═════ Data for the task
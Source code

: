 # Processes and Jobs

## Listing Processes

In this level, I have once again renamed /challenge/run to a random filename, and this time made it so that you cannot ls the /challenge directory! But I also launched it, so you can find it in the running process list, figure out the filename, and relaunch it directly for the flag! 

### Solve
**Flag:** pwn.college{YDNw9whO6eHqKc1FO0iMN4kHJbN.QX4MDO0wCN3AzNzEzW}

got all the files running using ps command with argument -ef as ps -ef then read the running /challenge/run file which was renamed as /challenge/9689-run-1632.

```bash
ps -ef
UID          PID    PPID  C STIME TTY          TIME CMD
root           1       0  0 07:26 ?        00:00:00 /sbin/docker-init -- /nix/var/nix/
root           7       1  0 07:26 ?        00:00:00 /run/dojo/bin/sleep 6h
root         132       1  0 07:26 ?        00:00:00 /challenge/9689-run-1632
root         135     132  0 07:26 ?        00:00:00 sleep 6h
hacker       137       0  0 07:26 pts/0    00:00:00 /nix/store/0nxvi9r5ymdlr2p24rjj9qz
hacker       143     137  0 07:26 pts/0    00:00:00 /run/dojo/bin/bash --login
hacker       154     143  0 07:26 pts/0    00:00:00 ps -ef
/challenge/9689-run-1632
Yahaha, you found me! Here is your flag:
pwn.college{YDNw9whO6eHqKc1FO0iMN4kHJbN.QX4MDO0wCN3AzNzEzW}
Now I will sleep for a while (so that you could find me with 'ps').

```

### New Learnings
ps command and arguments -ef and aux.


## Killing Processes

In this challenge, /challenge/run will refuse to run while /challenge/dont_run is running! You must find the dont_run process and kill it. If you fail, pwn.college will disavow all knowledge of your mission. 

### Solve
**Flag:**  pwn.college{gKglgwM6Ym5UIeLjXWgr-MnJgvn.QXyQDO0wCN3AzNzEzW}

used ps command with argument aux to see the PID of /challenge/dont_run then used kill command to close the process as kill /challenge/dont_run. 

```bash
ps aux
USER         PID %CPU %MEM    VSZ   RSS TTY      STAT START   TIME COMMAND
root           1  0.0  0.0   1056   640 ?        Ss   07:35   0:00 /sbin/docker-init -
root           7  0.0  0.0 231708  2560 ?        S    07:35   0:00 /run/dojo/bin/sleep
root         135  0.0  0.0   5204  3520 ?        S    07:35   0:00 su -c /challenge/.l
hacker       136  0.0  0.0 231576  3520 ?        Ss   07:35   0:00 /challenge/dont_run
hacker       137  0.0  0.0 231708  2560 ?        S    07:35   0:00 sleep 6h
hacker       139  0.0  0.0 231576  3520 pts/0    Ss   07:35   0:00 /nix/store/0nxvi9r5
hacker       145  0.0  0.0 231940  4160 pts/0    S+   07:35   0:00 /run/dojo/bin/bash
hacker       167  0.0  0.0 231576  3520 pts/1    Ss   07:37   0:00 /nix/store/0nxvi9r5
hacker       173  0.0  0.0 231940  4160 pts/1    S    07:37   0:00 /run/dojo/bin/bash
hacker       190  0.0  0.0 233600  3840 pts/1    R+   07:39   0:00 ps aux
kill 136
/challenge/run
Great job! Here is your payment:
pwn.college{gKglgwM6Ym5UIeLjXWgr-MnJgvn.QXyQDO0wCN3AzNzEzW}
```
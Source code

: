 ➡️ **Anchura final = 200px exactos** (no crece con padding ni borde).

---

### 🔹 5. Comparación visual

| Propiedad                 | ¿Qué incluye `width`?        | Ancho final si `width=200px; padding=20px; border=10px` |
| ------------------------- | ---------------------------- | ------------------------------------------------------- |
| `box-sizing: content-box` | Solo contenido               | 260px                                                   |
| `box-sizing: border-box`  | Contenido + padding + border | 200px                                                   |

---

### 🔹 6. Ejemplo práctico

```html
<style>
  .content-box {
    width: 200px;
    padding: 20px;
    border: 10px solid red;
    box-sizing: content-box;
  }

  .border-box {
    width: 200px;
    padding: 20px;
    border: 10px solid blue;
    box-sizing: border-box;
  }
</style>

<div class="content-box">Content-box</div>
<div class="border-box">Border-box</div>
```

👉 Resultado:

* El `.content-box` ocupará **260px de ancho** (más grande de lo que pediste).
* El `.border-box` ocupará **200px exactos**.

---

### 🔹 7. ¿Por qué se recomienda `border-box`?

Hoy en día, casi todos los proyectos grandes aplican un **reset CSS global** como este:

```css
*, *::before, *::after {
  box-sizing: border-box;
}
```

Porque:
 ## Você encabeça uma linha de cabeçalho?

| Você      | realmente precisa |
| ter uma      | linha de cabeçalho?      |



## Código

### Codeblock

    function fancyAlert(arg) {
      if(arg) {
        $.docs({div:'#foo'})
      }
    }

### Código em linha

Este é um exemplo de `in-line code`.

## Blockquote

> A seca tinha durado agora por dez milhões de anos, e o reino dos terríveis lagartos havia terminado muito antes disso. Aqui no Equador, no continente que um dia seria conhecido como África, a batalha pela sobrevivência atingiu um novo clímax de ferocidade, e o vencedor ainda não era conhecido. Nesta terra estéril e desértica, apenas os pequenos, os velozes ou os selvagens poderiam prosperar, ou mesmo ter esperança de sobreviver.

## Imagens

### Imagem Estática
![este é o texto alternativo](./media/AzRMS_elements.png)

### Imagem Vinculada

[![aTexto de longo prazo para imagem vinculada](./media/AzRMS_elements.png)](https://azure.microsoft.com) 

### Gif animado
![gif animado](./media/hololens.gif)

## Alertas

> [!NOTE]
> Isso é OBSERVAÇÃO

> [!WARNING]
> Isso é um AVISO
══════════
__Activity__:
Copy out the entire listing exactly.

__Output of the task__:
Source code

: # Processes and Jobs

## Listing Processes

In this level, I have once again renamed /challenge/run to a random filename, and this time made it so that you cannot ls the /challenge directory! But I also launched it, so you can find it in the running process list, figure out the filename, and relaunch it directly for the flag! 

### Solve
**Flag:** pwn.college{YDNw9whO6eHqKc1FO0iMN4kHJbN.QX4MDO0wCN3AzNzEzW}

got all the files running using ps command with argument -ef as ps -ef then read the running /challenge/run file which was renamed as /challenge/9689-run-1632.

```bash
ps -ef
UID          PID    PPID  C STIME TTY          TIME CMD
root           1       0  0 07:26 ?        00:00:00 /sbin/docker-init -- /nix/var/nix/
root           7       1  0 07:26 ?        00:00:00 /run/dojo/bin/sleep 6h
root         132       1  0 07:26 ?        00:00:00 /challenge/9689-run-1632
root         135     132  0 07:26 ?        00:00:00 sleep 6h
hacker       137       0  0 07:26 pts/0    00:00:00 /nix/store/0nxvi9r5ymdlr2p24rjj9qz
hacker       143     137  0 07:26 pts/0    00:00:00 /run/dojo/bin/bash --login
hacker       154     143  0 07:26 pts/0    00:00:00 ps -ef
/challenge/9689-run-1632
Yahaha, you found me! Here is your flag:
pwn.college{YDNw9whO6eHqKc1FO0iMN4kHJbN.QX4MDO0wCN3AzNzEzW}
Now I will sleep for a while (so that you could find me with 'ps').

```

### New Learnings
ps command and arguments -ef and aux.


## Killing Processes

In this challenge, /challenge/run will refuse to run while /challenge/dont_run is running! You must find the dont_run process and kill it. If you fail, pwn.college will disavow all knowledge of your mission. 

### Solve
**Flag:**  pwn.college{gKglgwM6Ym5UIeLjXWgr-MnJgvn.QXyQDO0wCN3AzNzEzW}

used ps command with argument aux to see the PID of /challenge/dont_run then used kill command to close the process as kill /challenge/dont_run. 

```bash
ps aux
USER         PID %CPU %MEM    VSZ   RSS TTY      STAT START   TIME COMMAND
root           1  0.0  0.0   1056   640 ?        Ss   07:35   0:00 /sbin/docker-init -
root           7  0.0  0.0 231708  2560 ?        S    07:35   0:00 /run/dojo/bin/sleep
root         135  0.0  0.0   5204  3520 ?        S    07:35   0:00 su -c /challenge/.l
hacker       136  0.0  0.0 231576  3520 ?        Ss   07:35   0:00 /challenge/dont_run
hacker       137  0.0  0.0 231708  2560 ?        S    07:35   0:00 sleep 6h
hacker       139  0.0  0.0 231576  3520 pts/0    Ss   07:35   0:00 /nix/store/0nxvi9r5
hacker       145  0.0  0.0 231940  4160 pts/0    S+   07:35   0:00 /run/dojo/bin/bash
hacker       167  0.0  0.0 231576  3520 pts/1    Ss   07:37   0:00 /nix/store/0nxvi9r5
hacker       173  0.0  0.0 231940  4160 pts/1    S    07:37   0:00 /run/dojo/bin/bash
hacker       190  0.0  0.0 233600  3840 pts/1    R+   07:39   0:00 ps aux
kill 136
/challenge/run
Great job! Here is your payment:
pwn.college{gKglgwM6Ym5UIeLjXWgr-MnJgvn.QXyQDO0wCN3AzNzEzW}
```
Source code

: ➡️ **Anchura final = 200px exactos** (no crece con padding ni borde).

---

### 🔹 5. Comparación visual

| Propiedad                 | ¿Qué incluye `width`?        | Ancho final si `width=200px; padding=20px; border=10px` |
| ------------------------- | ---------------------------- | ------------------------------------------------------- |
| `box-sizing: content-box` | Solo contenido               | 260px                                                   |
| `box-sizing: border-box`  | Contenido + padding + border | 200px                                                   |

---

### 🔹 6. Ejemplo práctico

```html
<style>
  .content-box {
    width: 200px;
    padding: 20px;
    border: 10px solid red;
    box-sizing: content-box;
  }

  .border-box {
    width: 200px;
    padding: 20px;
    border: 10px solid blue;
    box-sizing: border-box;
  }
</style>

<div class="content-box">Content-box</div>
<div class="border-box">Border-box</div>
```

👉 Resultado:

* El `.content-box` ocupará **260px de ancho** (más grande de lo que pediste).
* El `.border-box` ocupará **200px exactos**.

---

### 🔹 7. ¿Por qué se recomienda `border-box`?

Hoy en día, casi todos los proyectos grandes aplican un **reset CSS global** como este:

```css
*, *::before, *::after {
  box-sizing: border-box;
}
```

Porque:
 ## Você encabeça uma linha de cabeçalho?

| Você      | realmente precisa |
| ter uma      | linha de cabeçalho?      |



## Código

### Codeblock

    function fancyAlert(arg) {
      if(arg) {
        $.docs({div:'#foo'})
      }
    }

### Código em linha

Este é um exemplo de `in-line code`.

## Blockquote

> A seca tinha durado agora por dez milhões de anos, e o reino dos terríveis lagartos havia terminado muito antes disso. Aqui no Equador, no continente que um dia seria conhecido como África, a batalha pela sobrevivência atingiu um novo clímax de ferocidade, e o vencedor ainda não era conhecido. Nesta terra estéril e desértica, apenas os pequenos, os velozes ou os selvagens poderiam prosperar, ou mesmo ter esperança de sobreviver.

## Imagens

### Imagem Estática
![este é o texto alternativo](./media/AzRMS_elements.png)

### Imagem Vinculada

[![aTexto de longo prazo para imagem vinculada](./media/AzRMS_elements.png)](https://azure.microsoft.com) 

### Gif animado
![gif animado](./media/hololens.gif)

## Alertas

> [!NOTE]
> Isso é OBSERVAÇÃO

> [!WARNING]
> Isso é um AVISO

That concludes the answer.